What this task involves:
Copy all the lines of the data that include the word "Created".
- - - - -
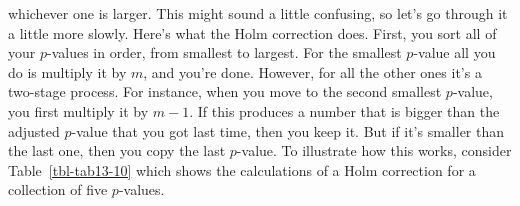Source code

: \documentclass[
  a4paper,
]{book}
\begin{document}
whichever one is larger. This might sound a little confusing, so let's
go through it a little more slowly. Here's what the Holm correction
does. First, you sort all of your \(p\)-values in order, from smallest
to largest. For the smallest \(p\)-value all you do is multiply it by
\(m\), and you're done. However, for all the other ones it's a two-stage
process. For instance, when you move to the second smallest \(p\)-value,
you first multiply it by \(m - 1\). If this produces a number that is
bigger than the adjusted \(p\)-value that you got last time, then you
keep it. But if it's smaller than the last one, then you copy the last
\(p\)-value. To illustrate how this works, consider
Table~\ref{tbl-tab13-10} which shows the calculations of a Holm
correction for a collection of five \(p\)-values.

\hypertarget{tbl-tab13-10}{}
 
  \providecommand{\huxb}[2]{\arrayrulecolor[RGB]{#1}\global\arrayrulewidth=#2pt}
  \providecommand{\huxvb}[2]{\color[RGB]{#1}\vrule width #2pt}
  \providecommand{\huxtpad}[1]{\rule{0pt}{#1}}
  \providecommand{\huxbpad}[1]{\rule[-#1]{0pt}{#1}}
\end{document}
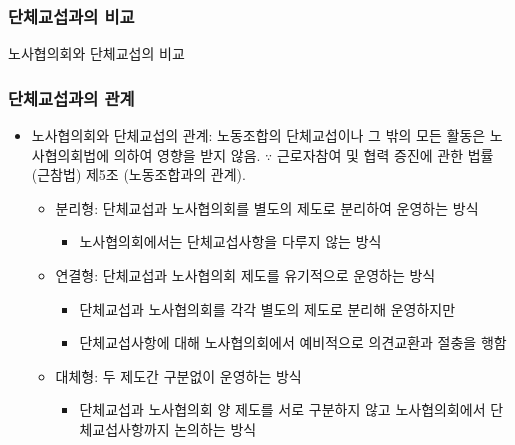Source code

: \documentclass[aspectratio=169,xcolor=dvipsnames,handout]{beamer}
\begin{document}
\begin{frame}
    \frametitle{단체교섭과의 비교}
    \begin{table}
        \centering
        \resizebox{.8\textwidth}{!}{\relax
            
        }
        \caption{노사협의회와 단체교섭의 비교}
    \end{table}
\end{frame}

\begin{frame}
    \frametitle{단체교섭과의 관계}
    \begin{itemize}[<+->]
        \item 노사협의회와 단체교섭의 관계: 노동조합의 단체교섭이나 그 밖의 모든 활동은 노사협의회법에 의하여 영향을 받지 않음. $\because$ 근로자참여 및 협력 증진에 관한 법률 (근참법) 제5조 (노동조합과의 관계).
        \begin{itemize}
            \item 분리형: 단체교섭과 노사협의회를 별도의 제도로 분리하여 운영하는 방식
            \begin{itemize}
                \item 노사협의회에서는 단체교섭사항을 다루지 않는 방식
            \end{itemize}
            \item 연결형: 단체교섭과 노사협의회 제도를 유기적으로 운영하는 방식
            \begin{itemize}
                \item 단체교섭과 노사협의회를 각각 별도의 제도로 분리해 운영하지만
                \item 단체교섭사항에 대해 노사협의회에서 예비적으로 의견교환과 절충을 행함
            \end{itemize}
            \item 대체형: 두 제도간 구분없이 운영하는 방식
            \begin{itemize}
                \item 단체교섭과 노사협의회 양 제도를 서로 구분하지 않고 노사협의회에서 단체교섭사항까지 논의하는 방식
            \end{itemize}
        \end{itemize}
    \end{itemize}
\end{frame}
\end{document}

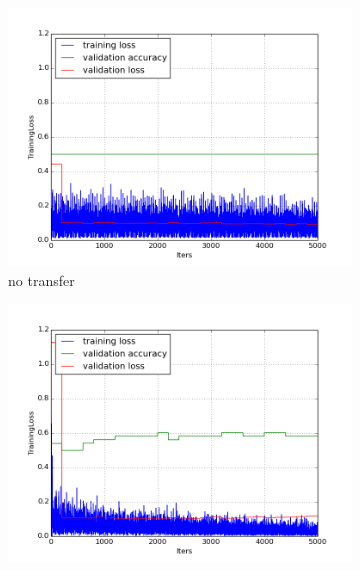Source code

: \documentclass[a4paper,11pt]{article}
\begin{document}
\begin{figure}
    \centering
    \begin{minipage}[b]{\textwidth}
      \begin{subfigure}{.5\textwidth} 
        \centering
        \includegraphics[scale=0.4]{images/plot_clampdetCI98_tl_wout.png}
        \caption{no transfer}\label{fig:2a}
      \end{subfigure}%
      \begin{subfigure}{.5\textwidth} 
        \centering
        \includegraphics[scale=0.4]{images/plot_clampdetCI98_none_reinit_bs128_lr4.png}

\end{subfigure}
\end{minipage}
\end{figure}
\end{document}

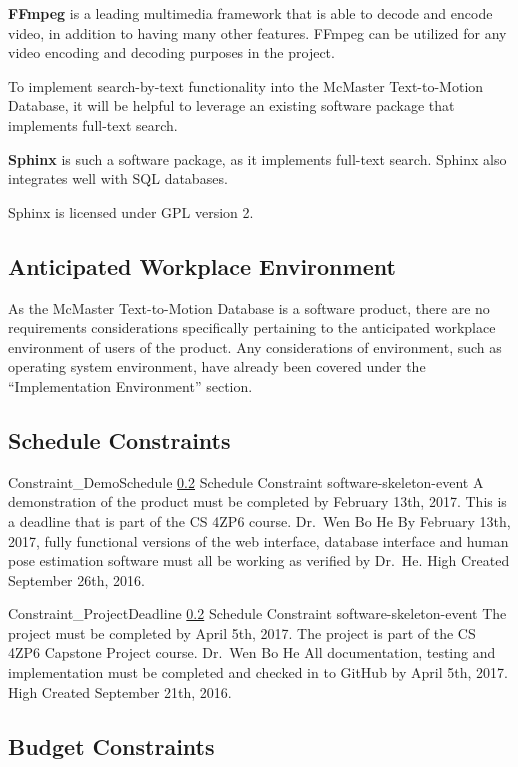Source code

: \documentclass{scrreprt}
\begin{document}
\textbf{FFmpeg} is a leading multimedia framework that is able to decode and
encode video, in addition to having many other features. FFmpeg can be utilized
for any video encoding and decoding purposes in the project.

To implement search-by-text functionality into the McMaster Text-to-Motion
Database, it will be helpful to leverage an existing software package that
implements full-text search.

\textbf{Sphinx} is such a software package, as it implements full-text search.
Sphinx also integrates well with SQL databases.

Sphinx is licensed under GPL version 2.

\subsection{Anticipated Workplace Environment}

As the McMaster Text-to-Motion Database is a software product, there are no
requirements considerations specifically pertaining to the anticipated
workplace environment of users of the product. Any considerations of
environment, such as operating system environment, have already been covered
under the ``Implementation Environment'' section.

\subsection{Schedule Constraints}
\label{req-schedule-constraint}

\requirement
{Constraint_DemoSchedule}
{\ref{req-schedule-constraint} Schedule Constraint }
{software-skeleton-event}
{A demonstration of the product must be completed by February 13th, 2017.}
{This is a deadline that is part of the CS 4ZP6 course.}
{Dr.\ Wen Bo He}
{By February 13th, 2017, fully functional versions of the web interface,
 database interface and human pose estimation software must all be working as
 verified by Dr.\ He.}
{High}
{Created September 26th, 2016.}

\requirement
{Constraint_ProjectDeadline}
{\ref{req-schedule-constraint} Schedule Constraint}
{software-skeleton-event}
{The project must be completed by April 5th, 2017.}
{The project is part of the CS 4ZP6 Capstone Project course.}
{Dr.\ Wen Bo He}
{All documentation, testing and implementation must be completed and checked in
 to GitHub by April 5th, 2017.}
{High}
{Created September 21th, 2016.}

\subsection{Budget Constraints}
\end{document}
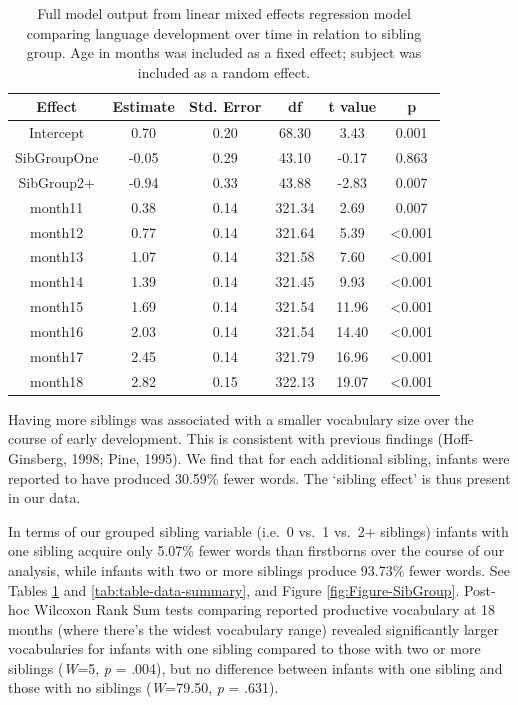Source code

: \documentclass[
  english,
  man,floatsintext]{apa6}
\begin{document}
\begin{longtable}[t]{cccccc}
\caption{\label{tab:table-sibgroup-model-summary}Full model output from linear mixed effects regression model comparing language development over time in relation to sibling group. Age in months was included as a fixed effect; subject was included as a random effect.}\\
\toprule
Effect & Estimate & Std. Error & df & t value & p\\
\midrule
Intercept & 0.70 & 0.20 & 68.30 & 3.43 & 0.001\\
SibGroupOne & -0.05 & 0.29 & 43.10 & -0.17 & 0.863\\
SibGroup2+ & -0.94 & 0.33 & 43.88 & -2.83 & 0.007\\
month11 & 0.38 & 0.14 & 321.34 & 2.69 & 0.007\\
month12 & 0.77 & 0.14 & 321.64 & 5.39 & <0.001\\
\addlinespace
month13 & 1.07 & 0.14 & 321.58 & 7.60 & <0.001\\
month14 & 1.39 & 0.14 & 321.45 & 9.93 & <0.001\\
month15 & 1.69 & 0.14 & 321.54 & 11.96 & <0.001\\
month16 & 2.03 & 0.14 & 321.54 & 14.40 & <0.001\\
month17 & 2.45 & 0.14 & 321.79 & 16.96 & <0.001\\
\addlinespace
month18 & 2.82 & 0.15 & 322.13 & 19.07 & <0.001\\
\bottomrule
\end{longtable}

Having more siblings was associated with a smaller vocabulary size over the course of early development. This is consistent with previous findings (Hoff-Ginsberg, 1998; Pine, 1995). We find that for each additional sibling, infants were reported to have produced 30.59\% fewer words. The `sibling effect' is thus present in our data.

In terms of our grouped sibling variable (i.e.~0 vs.~1 vs.~2+ siblings) infants with one sibling acquire only 5.07\% fewer words than firstborns over the course of our analysis, while infants with two or more siblings produce 93.73\% fewer words. See Tables \ref{tab:table-sibgroup-model-summary} and \ref{tab:table-data-summary}, and Figure \ref{fig:Figure-SibGroup}. Post-hoc Wilcoxon Rank Sum tests comparing reported productive vocabulary at 18 months (where there's the widest vocabulary range) revealed significantly larger vocabularies for infants with one sibling compared to those with two or more siblings (\emph{W}=5, \emph{p} = .004), but no difference between infants with one sibling and those with no siblings (\emph{W}=79.50, \emph{p} = .631).
\end{document}
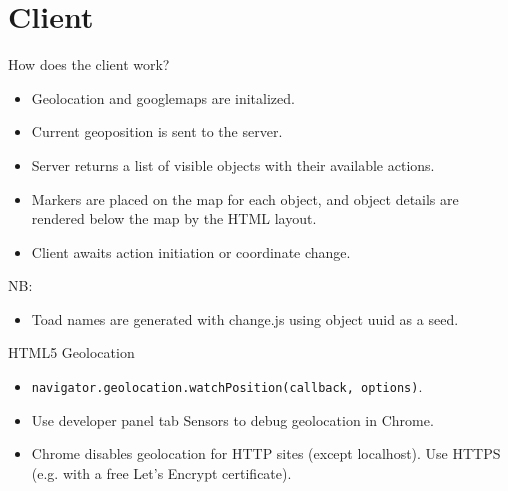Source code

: \documentclass[aspectratio=169,handout,bigger]{beamer}
\begin{document}

\section{Client}


\begin{frame}{How does the client work?}
  \begin{itemize}
    \item Geolocation and googlemaps are initalized.
    \item Current geoposition is sent to the server.
    \item Server returns a list of visible objects with their available actions.
    \item Markers are placed on the map for each object,
          and object details are rendered below the map by the HTML layout.
    \item Client awaits action initiation or coordinate change.
  \end{itemize}
  \vspace*{1em}\par
  NB:
  \begin{itemize}
    \item Toad names are generated with change.js using object uuid as a seed.
  \end{itemize}
\end{frame}


\begin{frame}{HTML5 Geolocation}
  \begin{itemize}
    \item \texttt{navigator.geolocation.watchPosition(callback, options)}.
    \item Use developer panel tab Sensors to debug geolocation in Chrome.
    \item Chrome disables geolocation for HTTP sites (except localhost).
          Use HTTPS (e.g. with a free Let's Encrypt certificate).
  \end{itemize}
\end{frame}

\end{document}
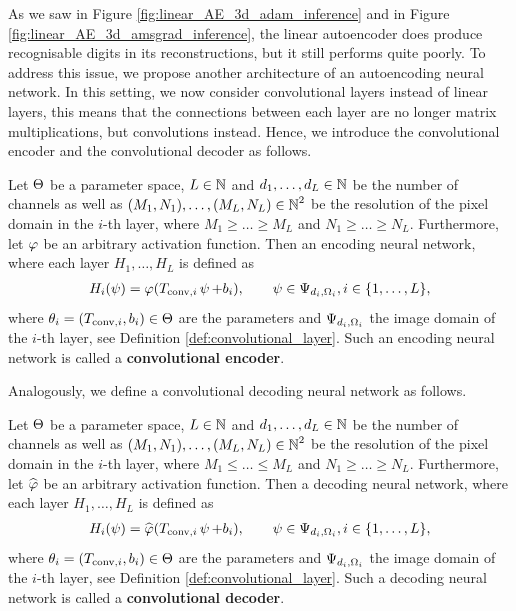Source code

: As we saw in Figure \ref{fig:linear_AE_3d_adam_inference} and in Figure \ref{fig:linear_AE_3d_amsgrad_inference}, the linear autoencoder does produce recognisable digits in its reconstructions, but it still performs quite poorly. To address this issue, we propose another architecture of an autoencoding neural network. In this setting, we now consider convolutional layers instead of linear layers, this means that the connections between each layer are no longer matrix multiplications, but convolutions instead. Hence, we introduce the convolutional encoder and the convolutional decoder as follows.


\begin{definition}\label{def_convolutional_encoder}
Let $\operatorname{\Theta}$ be a parameter space, $L\in \operatorname{\mathbb{N}}$ and $d_1,\ldots, d_L\in\operatorname{\mathbb{N}}$ be the number of channels as well as $(M_1,N_1),\ldots,(M_L,N_L) \in \operatorname{\mathbb{N}}^2$ be the resolution of the pixel domain in the $i$-th layer, where $M_1\geq \ldots \geq M_L$ and $N_1\geq \ldots \geq N_L$. Furthermore, let $\operatorname{\varphi}$ be an arbitrary activation function. Then an encoding neural network, where each layer $H_1,\ldots, H_L$ is defined as
\begin{align*}
H_i(\operatorname{\psi}) = \operatorname{\varphi}(T_{\text{conv}, i}\operatorname{\psi} + b_i), \qquad \operatorname{\psi} \in \Psi_{d_i,\Omega_i}, i \in \{1,\ldots, L\},
\end{align*}
where $\theta_i = (T_{\text{conv}, i}, b_i)\in\operatorname{\Theta}$ are the parameters and $\Psi_{d_i,\Omega_i}$ the image domain of the $i$-th layer, see Definition \ref{def:convolutional_layer}. Such an encoding neural network is called a \textbf{convolutional encoder}.
\end{definition}

Analogously, we define a convolutional decoding neural network as follows.

\begin{definition}\label{def_convolutional_decoder}
Let $\operatorname{\Theta}$ be a parameter space, $L\in \operatorname{\mathbb{N}}$ and $d_1,\ldots, d_L\in\operatorname{\mathbb{N}}$ be the number of channels as well as $(M_1,N_1),\ldots,(M_L,N_L) \in \operatorname{\mathbb{N}}^2$ be the resolution of the pixel domain in the $i$-th layer, where $M_1\leq \ldots \leq M_L$ and $N_1\geq \ldots \geq N_L$. Furthermore, let $\widehat{\operatorname{\varphi}}$ be an arbitrary activation function. Then a decoding neural network, where each layer $H_1,\ldots, H_L$ is defined as
\begin{align*}
H_i(\operatorname{\psi}) = \widehat{\operatorname{\varphi}}(T_{\text{conv}, i}\operatorname{\psi} + b_i), \qquad \operatorname{\psi} \in \Psi_{d_i,\Omega_i}, i \in \{1,\ldots, L\},
\end{align*}
where $\theta_i = (T_{\text{conv}, i}, b_i)\in\operatorname{\Theta}$ are the parameters and $\Psi_{d_i,\Omega_i}$ the image domain of the $i$-th layer, see Definition \ref{def:convolutional_layer}. Such a decoding neural network is called a \textbf{convolutional decoder}.
\end{definition}

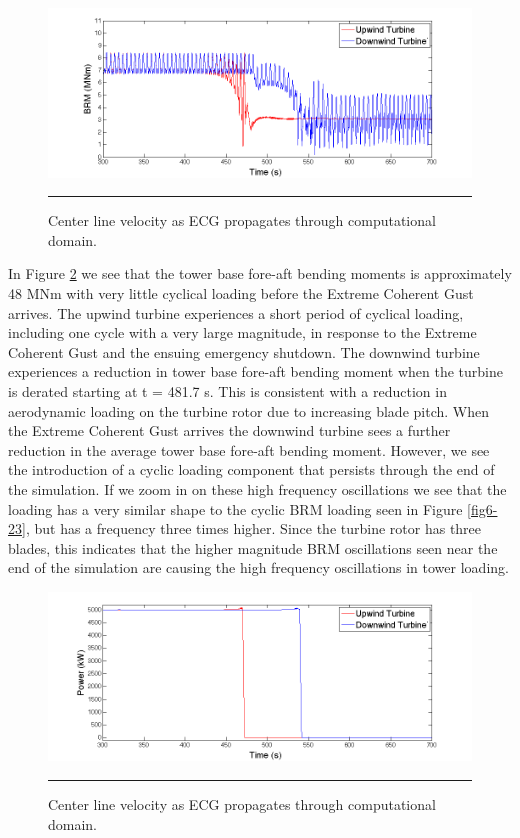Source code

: \begin{figure}[htbp] \label{fig6-24}
	\centering
		\includegraphics[trim = {1cm 0 2cm 0}, clip, width = \linewidth]{Figures/ch6Figures/fig6-24.png}
		\rule{35em}{0.5pt}
	\caption{Center line velocity as ECG propagates through computational domain.}
\end{figure}

In Figure \ref{fig6-25} we see that the tower base fore-aft bending moments is approximately 48 MNm with very little cyclical loading before the Extreme Coherent Gust arrives. The upwind turbine experiences a short period of cyclical loading, including one cycle with a very large magnitude, in response to the Extreme Coherent Gust and the ensuing emergency shutdown. The downwind turbine experiences a reduction in tower base fore-aft bending moment when the turbine is derated starting at t = 481.7 s. This is consistent with a reduction in aerodynamic loading on the turbine rotor due to increasing blade pitch. When the Extreme Coherent Gust arrives the downwind turbine sees a further reduction in the average tower base fore-aft bending moment. However, we see the introduction of a cyclic loading component that persists through the end of the simulation. If we zoom in on these high frequency oscillations we see that the loading has a very similar shape to the cyclic BRM loading seen in Figure \ref{fig6-23}, but has a frequency three times higher. Since the turbine rotor has three blades, this indicates that the higher magnitude BRM oscillations seen near the end of the simulation are causing the high frequency oscillations in tower loading. 

\begin{figure}[htbp] \label{fig6-25}
	\centering
		\includegraphics[trim = {1cm 0 2cm 0}, clip, width = \linewidth]{Figures/ch6Figures/fig6-16.png}
		\rule{35em}{0.5pt}
	\caption{Center line velocity as ECG propagates through computational domain.}
\end{figure}

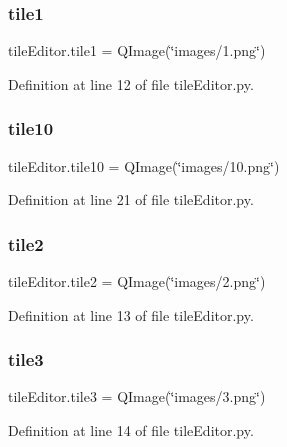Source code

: \subsubsection{\texorpdfstring{tile1}{tile1}}
{\footnotesize\ttfamily tile\+Editor.\+tile1 = Q\+Image(\char`\"{}images/1.png\char`\"{})}



Definition at line 12 of file tile\+Editor.\+py.

\mbox{\label{namespacetile_editor_a4f521722eb6ae5c8ce168c96f599e29c}} 
\subsubsection{\texorpdfstring{tile10}{tile10}}
{\footnotesize\ttfamily tile\+Editor.\+tile10 = Q\+Image(\char`\"{}images/10.png\char`\"{})}



Definition at line 21 of file tile\+Editor.\+py.

\mbox{\label{namespacetile_editor_a66d3a5472cadf985b7cb0b4da030a7fb}} 
\subsubsection{\texorpdfstring{tile2}{tile2}}
{\footnotesize\ttfamily tile\+Editor.\+tile2 = Q\+Image(\char`\"{}images/2.png\char`\"{})}



Definition at line 13 of file tile\+Editor.\+py.

\mbox{\label{namespacetile_editor_a72df6660d2587b147b6a88fbe073857f}} 
\subsubsection{\texorpdfstring{tile3}{tile3}}
{\footnotesize\ttfamily tile\+Editor.\+tile3 = Q\+Image(\char`\"{}images/3.png\char`\"{})}



Definition at line 14 of file tile\+Editor.\+py.

\mbox{\label{namespacetile_editor_a987733b8130a9627c65803fd878268af}}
- - - - -
Result of the exercise:
{Created September 26th, 2016.}
{Created September 21th, 2016.}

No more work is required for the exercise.